- Assignment
Repeat the data exactly. Pictures stay out.

- The input
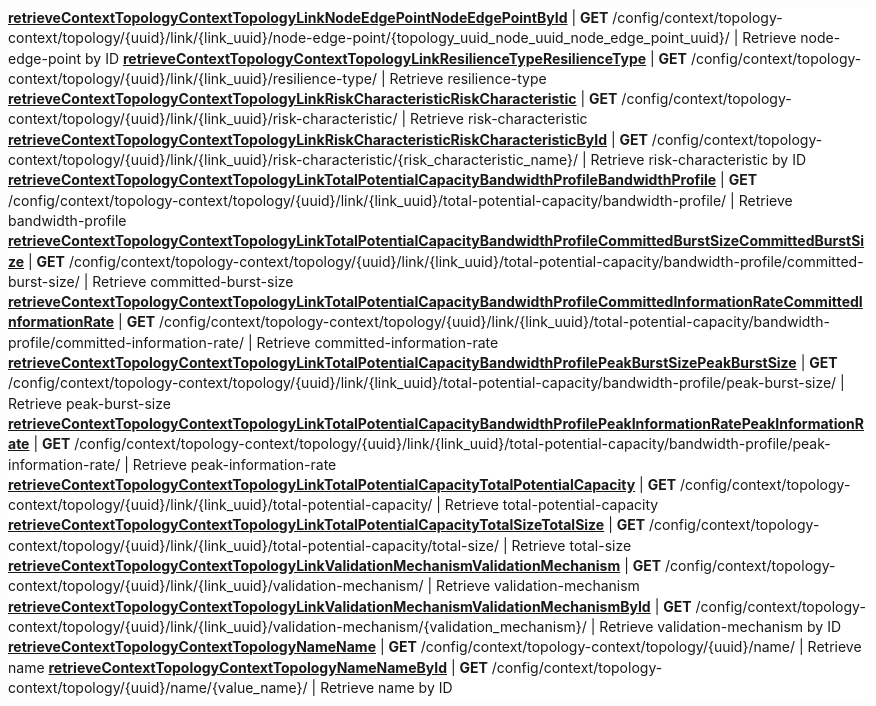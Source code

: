 [**retrieveContextTopologyContextTopologyLinkNodeEdgePointNodeEdgePointById**](TopologycontextApi.md#retrieveContextTopologyContextTopologyLinkNodeEdgePointNodeEdgePointById) | **GET** /config/context/topology-context/topology/{uuid}/link/{link_uuid}/node-edge-point/{topology_uuid_node_uuid_node_edge_point_uuid}/ | Retrieve node-edge-point by ID
[**retrieveContextTopologyContextTopologyLinkResilienceTypeResilienceType**](TopologycontextApi.md#retrieveContextTopologyContextTopologyLinkResilienceTypeResilienceType) | **GET** /config/context/topology-context/topology/{uuid}/link/{link_uuid}/resilience-type/ | Retrieve resilience-type
[**retrieveContextTopologyContextTopologyLinkRiskCharacteristicRiskCharacteristic**](TopologycontextApi.md#retrieveContextTopologyContextTopologyLinkRiskCharacteristicRiskCharacteristic) | **GET** /config/context/topology-context/topology/{uuid}/link/{link_uuid}/risk-characteristic/ | Retrieve risk-characteristic
[**retrieveContextTopologyContextTopologyLinkRiskCharacteristicRiskCharacteristicById**](TopologycontextApi.md#retrieveContextTopologyContextTopologyLinkRiskCharacteristicRiskCharacteristicById) | **GET** /config/context/topology-context/topology/{uuid}/link/{link_uuid}/risk-characteristic/{risk_characteristic_name}/ | Retrieve risk-characteristic by ID
[**retrieveContextTopologyContextTopologyLinkTotalPotentialCapacityBandwidthProfileBandwidthProfile**](TopologycontextApi.md#retrieveContextTopologyContextTopologyLinkTotalPotentialCapacityBandwidthProfileBandwidthProfile) | **GET** /config/context/topology-context/topology/{uuid}/link/{link_uuid}/total-potential-capacity/bandwidth-profile/ | Retrieve bandwidth-profile
[**retrieveContextTopologyContextTopologyLinkTotalPotentialCapacityBandwidthProfileCommittedBurstSizeCommittedBurstSize**](TopologycontextApi.md#retrieveContextTopologyContextTopologyLinkTotalPotentialCapacityBandwidthProfileCommittedBurstSizeCommittedBurstSize) | **GET** /config/context/topology-context/topology/{uuid}/link/{link_uuid}/total-potential-capacity/bandwidth-profile/committed-burst-size/ | Retrieve committed-burst-size
[**retrieveContextTopologyContextTopologyLinkTotalPotentialCapacityBandwidthProfileCommittedInformationRateCommittedInformationRate**](TopologycontextApi.md#retrieveContextTopologyContextTopologyLinkTotalPotentialCapacityBandwidthProfileCommittedInformationRateCommittedInformationRate) | **GET** /config/context/topology-context/topology/{uuid}/link/{link_uuid}/total-potential-capacity/bandwidth-profile/committed-information-rate/ | Retrieve committed-information-rate
[**retrieveContextTopologyContextTopologyLinkTotalPotentialCapacityBandwidthProfilePeakBurstSizePeakBurstSize**](TopologycontextApi.md#retrieveContextTopologyContextTopologyLinkTotalPotentialCapacityBandwidthProfilePeakBurstSizePeakBurstSize) | **GET** /config/context/topology-context/topology/{uuid}/link/{link_uuid}/total-potential-capacity/bandwidth-profile/peak-burst-size/ | Retrieve peak-burst-size
[**retrieveContextTopologyContextTopologyLinkTotalPotentialCapacityBandwidthProfilePeakInformationRatePeakInformationRate**](TopologycontextApi.md#retrieveContextTopologyContextTopologyLinkTotalPotentialCapacityBandwidthProfilePeakInformationRatePeakInformationRate) | **GET** /config/context/topology-context/topology/{uuid}/link/{link_uuid}/total-potential-capacity/bandwidth-profile/peak-information-rate/ | Retrieve peak-information-rate
[**retrieveContextTopologyContextTopologyLinkTotalPotentialCapacityTotalPotentialCapacity**](TopologycontextApi.md#retrieveContextTopologyContextTopologyLinkTotalPotentialCapacityTotalPotentialCapacity) | **GET** /config/context/topology-context/topology/{uuid}/link/{link_uuid}/total-potential-capacity/ | Retrieve total-potential-capacity
[**retrieveContextTopologyContextTopologyLinkTotalPotentialCapacityTotalSizeTotalSize**](TopologycontextApi.md#retrieveContextTopologyContextTopologyLinkTotalPotentialCapacityTotalSizeTotalSize) | **GET** /config/context/topology-context/topology/{uuid}/link/{link_uuid}/total-potential-capacity/total-size/ | Retrieve total-size
[**retrieveContextTopologyContextTopologyLinkValidationMechanismValidationMechanism**](TopologycontextApi.md#retrieveContextTopologyContextTopologyLinkValidationMechanismValidationMechanism) | **GET** /config/context/topology-context/topology/{uuid}/link/{link_uuid}/validation-mechanism/ | Retrieve validation-mechanism
[**retrieveContextTopologyContextTopologyLinkValidationMechanismValidationMechanismById**](TopologycontextApi.md#retrieveContextTopologyContextTopologyLinkValidationMechanismValidationMechanismById) | **GET** /config/context/topology-context/topology/{uuid}/link/{link_uuid}/validation-mechanism/{validation_mechanism}/ | Retrieve validation-mechanism by ID
[**retrieveContextTopologyContextTopologyNameName**](TopologycontextApi.md#retrieveContextTopologyContextTopologyNameName) | **GET** /config/context/topology-context/topology/{uuid}/name/ | Retrieve name
[**retrieveContextTopologyContextTopologyNameNameById**](TopologycontextApi.md#retrieveContextTopologyContextTopologyNameNameById) | **GET** /config/context/topology-context/topology/{uuid}/name/{value_name}/ | Retrieve name by ID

- Exercise response
Source code

: [**retrieveContextTopologyContextTopologyLinkNodeEdgePointNodeEdgePointById**](TopologycontextApi.md#retrieveContextTopologyContextTopologyLinkNodeEdgePointNodeEdgePointById) | **GET** /config/context/topology-context/topology/{uuid}/link/{link_uuid}/node-edge-point/{topology_uuid_node_uuid_node_edge_point_uuid}/ | Retrieve node-edge-point by ID
[**retrieveContextTopologyContextTopologyLinkResilienceTypeResilienceType**](TopologycontextApi.md#retrieveContextTopologyContextTopologyLinkResilienceTypeResilienceType) | **GET** /config/context/topology-context/topology/{uuid}/link/{link_uuid}/resilience-type/ | Retrieve resilience-type
[**retrieveContextTopologyContextTopologyLinkRiskCharacteristicRiskCharacteristic**](TopologycontextApi.md#retrieveContextTopologyContextTopologyLinkRiskCharacteristicRiskCharacteristic) | **GET** /config/context/topology-context/topology/{uuid}/link/{link_uuid}/risk-characteristic/ | Retrieve risk-characteristic
[**retrieveContextTopologyContextTopologyLinkRiskCharacteristicRiskCharacteristicById**](TopologycontextApi.md#retrieveContextTopologyContextTopologyLinkRiskCharacteristicRiskCharacteristicById) | **GET** /config/context/topology-context/topology/{uuid}/link/{link_uuid}/risk-characteristic/{risk_characteristic_name}/ | Retrieve risk-characteristic by ID
[**retrieveContextTopologyContextTopologyLinkTotalPotentialCapacityBandwidthProfileBandwidthProfile**](TopologycontextApi.md#retrieveContextTopologyContextTopologyLinkTotalPotentialCapacityBandwidthProfileBandwidthProfile) | **GET** /config/context/topology-context/topology/{uuid}/link/{link_uuid}/total-potential-capacity/bandwidth-profile/ | Retrieve bandwidth-profile
[**retrieveContextTopologyContextTopologyLinkTotalPotentialCapacityBandwidthProfileCommittedBurstSizeCommittedBurstSize**](TopologycontextApi.md#retrieveContextTopologyContextTopologyLinkTotalPotentialCapacityBandwidthProfileCommittedBurstSizeCommittedBurstSize) | **GET** /config/context/topology-context/topology/{uuid}/link/{link_uuid}/total-potential-capacity/bandwidth-profile/committed-burst-size/ | Retrieve committed-burst-size
[**retrieveContextTopologyContextTopologyLinkTotalPotentialCapacityBandwidthProfileCommittedInformationRateCommittedInformationRate**](TopologycontextApi.md#retrieveContextTopologyContextTopologyLinkTotalPotentialCapacityBandwidthProfileCommittedInformationRateCommittedInformationRate) | **GET** /config/context/topology-context/topology/{uuid}/link/{link_uuid}/total-potential-capacity/bandwidth-profile/committed-information-rate/ | Retrieve committed-information-rate
[**retrieveContextTopologyContextTopologyLinkTotalPotentialCapacityBandwidthProfilePeakBurstSizePeakBurstSize**](TopologycontextApi.md#retrieveContextTopologyContextTopologyLinkTotalPotentialCapacityBandwidthProfilePeakBurstSizePeakBurstSize) | **GET** /config/context/topology-context/topology/{uuid}/link/{link_uuid}/total-potential-capacity/bandwidth-profile/peak-burst-size/ | Retrieve peak-burst-size
[**retrieveContextTopologyContextTopologyLinkTotalPotentialCapacityBandwidthProfilePeakInformationRatePeakInformationRate**](TopologycontextApi.md#retrieveContextTopologyContextTopologyLinkTotalPotentialCapacityBandwidthProfilePeakInformationRatePeakInformationRate) | **GET** /config/context/topology-context/topology/{uuid}/link/{link_uuid}/total-potential-capacity/bandwidth-profile/peak-information-rate/ | Retrieve peak-information-rate
[**retrieveContextTopologyContextTopologyLinkTotalPotentialCapacityTotalPotentialCapacity**](TopologycontextApi.md#retrieveContextTopologyContextTopologyLinkTotalPotentialCapacityTotalPotentialCapacity) | **GET** /config/context/topology-context/topology/{uuid}/link/{link_uuid}/total-potential-capacity/ | Retrieve total-potential-capacity
[**retrieveContextTopologyContextTopologyLinkTotalPotentialCapacityTotalSizeTotalSize**](TopologycontextApi.md#retrieveContextTopologyContextTopologyLinkTotalPotentialCapacityTotalSizeTotalSize) | **GET** /config/context/topology-context/topology/{uuid}/link/{link_uuid}/total-potential-capacity/total-size/ | Retrieve total-size
[**retrieveContextTopologyContextTopologyLinkValidationMechanismValidationMechanism**](TopologycontextApi.md#retrieveContextTopologyContextTopologyLinkValidationMechanismValidationMechanism) | **GET** /config/context/topology-context/topology/{uuid}/link/{link_uuid}/validation-mechanism/ | Retrieve validation-mechanism
[**retrieveContextTopologyContextTopologyLinkValidationMechanismValidationMechanismById**](TopologycontextApi.md#retrieveContextTopologyContextTopologyLinkValidationMechanismValidationMechanismById) | **GET** /config/context/topology-context/topology/{uuid}/link/{link_uuid}/validation-mechanism/{validation_mechanism}/ | Retrieve validation-mechanism by ID
[**retrieveContextTopologyContextTopologyNameName**](TopologycontextApi.md#retrieveContextTopologyContextTopologyNameName) | **GET** /config/context/topology-context/topology/{uuid}/name/ | Retrieve name
[**retrieveContextTopologyContextTopologyNameNameById**](TopologycontextApi.md#retrieveContextTopologyContextTopologyNameNameById) | **GET** /config/context/topology-context/topology/{uuid}/name/{value_name}/ | Retrieve name by ID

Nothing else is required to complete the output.